INPUT DATA below:

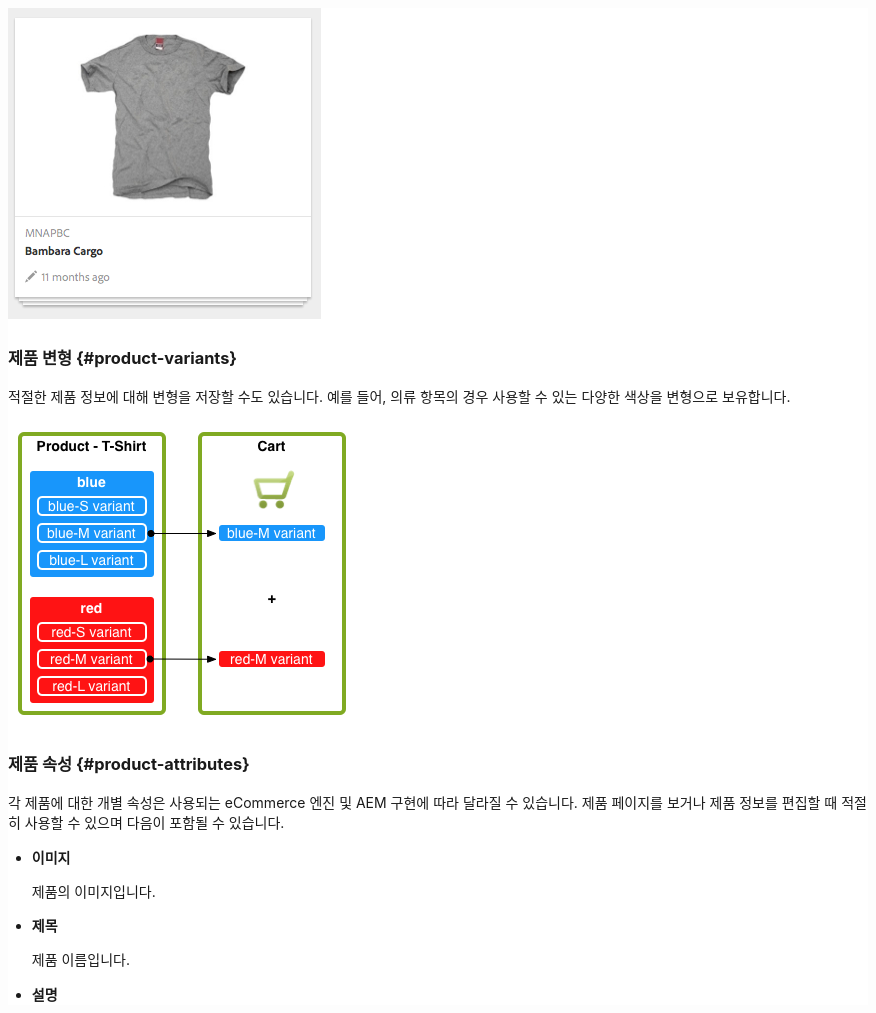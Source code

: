 ![chlimage_1-7](/help/sites-administering/assets/chlimage_1-7.png)

### 제품 변형 {#product-variants}

적절한 제품 정보에 대해 변형을 저장할 수도 있습니다. 예를 들어, 의류 항목의 경우 사용할 수 있는 다양한 색상을 변형으로 보유합니다.

![ecommerceproductvariants](/help/sites-administering/assets/ecommerceproductvariants.png)

### 제품 속성 {#product-attributes}

각 제품에 대한 개별 속성은 사용되는 eCommerce 엔진 및 AEM 구현에 따라 달라질 수 있습니다. 제품 페이지를 보거나 제품 정보를 편집할 때 적절히 사용할 수 있으며 다음이 포함될 수 있습니다.

* **이미지**

   제품의 이미지입니다.

* **제목**

   제품 이름입니다.

* **설명**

End of INPUT DATA.

> **ASSIGNMENT**: Report every line of the data in which "help" appears.

> **RESULT**:
: ![chlimage_1-7](/help/sites-administering/assets/chlimage_1-7.png)
![ecommerceproductvariants](/help/sites-administering/assets/ecommerceproductvariants.png)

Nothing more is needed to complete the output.